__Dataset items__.
______________________________

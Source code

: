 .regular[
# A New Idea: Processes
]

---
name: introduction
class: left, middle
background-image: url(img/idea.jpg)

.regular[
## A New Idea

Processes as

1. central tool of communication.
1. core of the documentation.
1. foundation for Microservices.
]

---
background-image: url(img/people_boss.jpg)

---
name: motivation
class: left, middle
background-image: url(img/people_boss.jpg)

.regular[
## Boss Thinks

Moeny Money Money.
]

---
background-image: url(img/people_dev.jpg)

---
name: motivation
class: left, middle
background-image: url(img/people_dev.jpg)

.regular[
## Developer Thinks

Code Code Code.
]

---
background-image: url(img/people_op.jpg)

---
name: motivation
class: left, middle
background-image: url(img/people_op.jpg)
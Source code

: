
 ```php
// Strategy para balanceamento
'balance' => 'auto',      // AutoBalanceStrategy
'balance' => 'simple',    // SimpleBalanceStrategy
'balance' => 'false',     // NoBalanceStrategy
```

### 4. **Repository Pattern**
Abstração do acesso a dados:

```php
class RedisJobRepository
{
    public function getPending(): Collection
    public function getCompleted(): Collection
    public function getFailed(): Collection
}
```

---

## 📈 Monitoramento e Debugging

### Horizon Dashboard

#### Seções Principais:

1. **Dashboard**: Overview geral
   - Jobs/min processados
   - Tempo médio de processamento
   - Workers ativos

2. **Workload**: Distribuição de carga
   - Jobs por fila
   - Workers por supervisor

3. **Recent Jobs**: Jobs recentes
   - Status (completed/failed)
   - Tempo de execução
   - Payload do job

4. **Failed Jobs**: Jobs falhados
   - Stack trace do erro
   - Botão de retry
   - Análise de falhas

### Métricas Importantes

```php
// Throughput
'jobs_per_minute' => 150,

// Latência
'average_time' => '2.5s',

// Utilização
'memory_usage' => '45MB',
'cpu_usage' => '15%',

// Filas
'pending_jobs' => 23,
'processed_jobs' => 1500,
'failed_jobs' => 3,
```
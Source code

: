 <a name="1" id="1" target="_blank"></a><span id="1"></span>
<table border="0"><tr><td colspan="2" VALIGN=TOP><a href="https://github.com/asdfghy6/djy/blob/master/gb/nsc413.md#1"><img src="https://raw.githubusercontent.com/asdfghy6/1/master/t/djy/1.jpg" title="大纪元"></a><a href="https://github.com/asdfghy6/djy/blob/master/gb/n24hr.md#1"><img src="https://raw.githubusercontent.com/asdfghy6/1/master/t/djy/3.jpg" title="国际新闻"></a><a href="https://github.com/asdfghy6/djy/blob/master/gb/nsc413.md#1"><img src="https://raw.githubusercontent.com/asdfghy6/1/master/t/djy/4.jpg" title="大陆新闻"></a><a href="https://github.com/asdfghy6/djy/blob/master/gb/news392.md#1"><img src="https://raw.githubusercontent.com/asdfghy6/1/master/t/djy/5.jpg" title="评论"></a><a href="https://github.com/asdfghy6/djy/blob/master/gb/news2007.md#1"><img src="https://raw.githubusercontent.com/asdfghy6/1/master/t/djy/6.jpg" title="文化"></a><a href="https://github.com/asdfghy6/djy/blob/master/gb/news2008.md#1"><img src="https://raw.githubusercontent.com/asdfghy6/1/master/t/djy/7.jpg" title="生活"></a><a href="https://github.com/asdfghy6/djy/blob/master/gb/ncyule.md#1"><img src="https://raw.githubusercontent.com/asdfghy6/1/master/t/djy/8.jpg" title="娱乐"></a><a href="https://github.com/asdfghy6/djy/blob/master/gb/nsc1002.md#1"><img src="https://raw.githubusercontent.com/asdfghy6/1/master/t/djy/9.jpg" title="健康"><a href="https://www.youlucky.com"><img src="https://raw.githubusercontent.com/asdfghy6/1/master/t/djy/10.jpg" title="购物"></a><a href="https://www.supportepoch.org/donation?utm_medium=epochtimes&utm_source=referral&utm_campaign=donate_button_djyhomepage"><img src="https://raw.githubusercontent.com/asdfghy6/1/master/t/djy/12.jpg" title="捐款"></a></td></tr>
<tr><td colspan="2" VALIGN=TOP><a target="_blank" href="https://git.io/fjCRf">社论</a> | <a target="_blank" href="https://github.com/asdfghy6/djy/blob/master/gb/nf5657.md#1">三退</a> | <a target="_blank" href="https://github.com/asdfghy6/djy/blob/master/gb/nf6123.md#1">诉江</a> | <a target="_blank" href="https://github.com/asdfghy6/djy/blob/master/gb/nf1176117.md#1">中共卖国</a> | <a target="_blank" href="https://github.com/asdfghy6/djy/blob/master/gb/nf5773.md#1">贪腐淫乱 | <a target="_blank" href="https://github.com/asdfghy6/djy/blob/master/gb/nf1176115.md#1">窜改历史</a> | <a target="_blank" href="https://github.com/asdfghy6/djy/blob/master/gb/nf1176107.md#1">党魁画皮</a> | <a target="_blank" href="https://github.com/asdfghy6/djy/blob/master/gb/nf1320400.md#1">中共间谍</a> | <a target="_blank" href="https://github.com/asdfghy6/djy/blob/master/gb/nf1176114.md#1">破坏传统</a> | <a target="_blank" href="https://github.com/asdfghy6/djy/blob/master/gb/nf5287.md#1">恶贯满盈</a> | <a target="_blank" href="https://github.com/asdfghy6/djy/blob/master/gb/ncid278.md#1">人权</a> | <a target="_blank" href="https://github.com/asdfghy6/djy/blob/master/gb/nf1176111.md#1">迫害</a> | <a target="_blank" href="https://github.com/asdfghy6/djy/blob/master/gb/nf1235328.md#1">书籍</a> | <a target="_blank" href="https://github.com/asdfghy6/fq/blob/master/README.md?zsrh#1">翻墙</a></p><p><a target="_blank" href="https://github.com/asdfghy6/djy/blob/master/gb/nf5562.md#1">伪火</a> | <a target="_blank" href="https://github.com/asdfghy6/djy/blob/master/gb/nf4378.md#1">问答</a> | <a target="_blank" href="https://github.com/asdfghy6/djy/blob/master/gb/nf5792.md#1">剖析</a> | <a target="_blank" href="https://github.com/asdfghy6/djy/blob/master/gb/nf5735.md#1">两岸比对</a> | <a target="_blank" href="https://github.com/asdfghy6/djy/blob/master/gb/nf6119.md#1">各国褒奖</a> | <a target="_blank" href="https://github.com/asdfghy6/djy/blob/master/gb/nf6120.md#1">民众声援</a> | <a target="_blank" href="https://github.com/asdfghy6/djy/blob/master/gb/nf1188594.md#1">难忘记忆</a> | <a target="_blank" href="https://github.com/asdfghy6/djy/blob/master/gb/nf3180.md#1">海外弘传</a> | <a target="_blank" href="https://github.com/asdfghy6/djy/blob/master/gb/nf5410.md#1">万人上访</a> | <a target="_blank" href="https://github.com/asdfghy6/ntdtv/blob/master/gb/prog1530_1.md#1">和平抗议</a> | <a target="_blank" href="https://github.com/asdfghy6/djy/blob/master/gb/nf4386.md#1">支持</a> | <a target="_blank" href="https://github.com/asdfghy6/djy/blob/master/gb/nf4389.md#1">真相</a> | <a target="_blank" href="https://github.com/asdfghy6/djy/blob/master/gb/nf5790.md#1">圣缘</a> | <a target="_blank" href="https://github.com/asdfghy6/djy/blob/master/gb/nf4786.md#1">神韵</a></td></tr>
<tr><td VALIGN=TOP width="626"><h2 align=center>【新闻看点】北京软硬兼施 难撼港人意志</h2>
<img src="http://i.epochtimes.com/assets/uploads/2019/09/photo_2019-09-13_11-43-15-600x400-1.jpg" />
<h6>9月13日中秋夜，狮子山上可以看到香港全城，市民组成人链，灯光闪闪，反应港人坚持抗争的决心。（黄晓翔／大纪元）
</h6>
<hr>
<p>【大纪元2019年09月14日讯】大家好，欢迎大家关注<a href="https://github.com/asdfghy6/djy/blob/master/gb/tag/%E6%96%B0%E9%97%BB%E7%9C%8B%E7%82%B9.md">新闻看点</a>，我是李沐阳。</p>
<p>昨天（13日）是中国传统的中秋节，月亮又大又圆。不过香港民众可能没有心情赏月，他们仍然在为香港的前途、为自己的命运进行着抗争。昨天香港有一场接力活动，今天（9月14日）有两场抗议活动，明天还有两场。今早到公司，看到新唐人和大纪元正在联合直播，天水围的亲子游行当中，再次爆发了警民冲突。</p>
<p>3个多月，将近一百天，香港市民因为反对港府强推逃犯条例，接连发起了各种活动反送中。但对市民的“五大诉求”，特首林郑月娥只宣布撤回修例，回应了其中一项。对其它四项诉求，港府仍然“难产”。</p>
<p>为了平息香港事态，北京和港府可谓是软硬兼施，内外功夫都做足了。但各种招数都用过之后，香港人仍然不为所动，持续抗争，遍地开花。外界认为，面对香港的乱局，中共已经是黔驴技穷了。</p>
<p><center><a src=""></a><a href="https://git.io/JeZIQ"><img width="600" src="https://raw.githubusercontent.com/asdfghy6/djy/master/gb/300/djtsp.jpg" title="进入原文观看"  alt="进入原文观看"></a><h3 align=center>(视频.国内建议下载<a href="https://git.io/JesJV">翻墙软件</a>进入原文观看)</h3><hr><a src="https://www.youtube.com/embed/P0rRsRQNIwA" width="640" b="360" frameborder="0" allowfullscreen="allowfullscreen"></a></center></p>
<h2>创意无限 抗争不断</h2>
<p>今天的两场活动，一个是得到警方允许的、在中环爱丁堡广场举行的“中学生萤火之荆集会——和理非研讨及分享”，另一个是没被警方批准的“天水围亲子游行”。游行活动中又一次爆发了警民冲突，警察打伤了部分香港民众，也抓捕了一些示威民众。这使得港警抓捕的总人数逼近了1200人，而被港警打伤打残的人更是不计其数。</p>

______________________________

__WORK REQUIRED__. Copy each line from the data that features the string "Workers".

__ANSWER TO THIS PROBLEM__.
   - Workers ativos
   - Workers por supervisor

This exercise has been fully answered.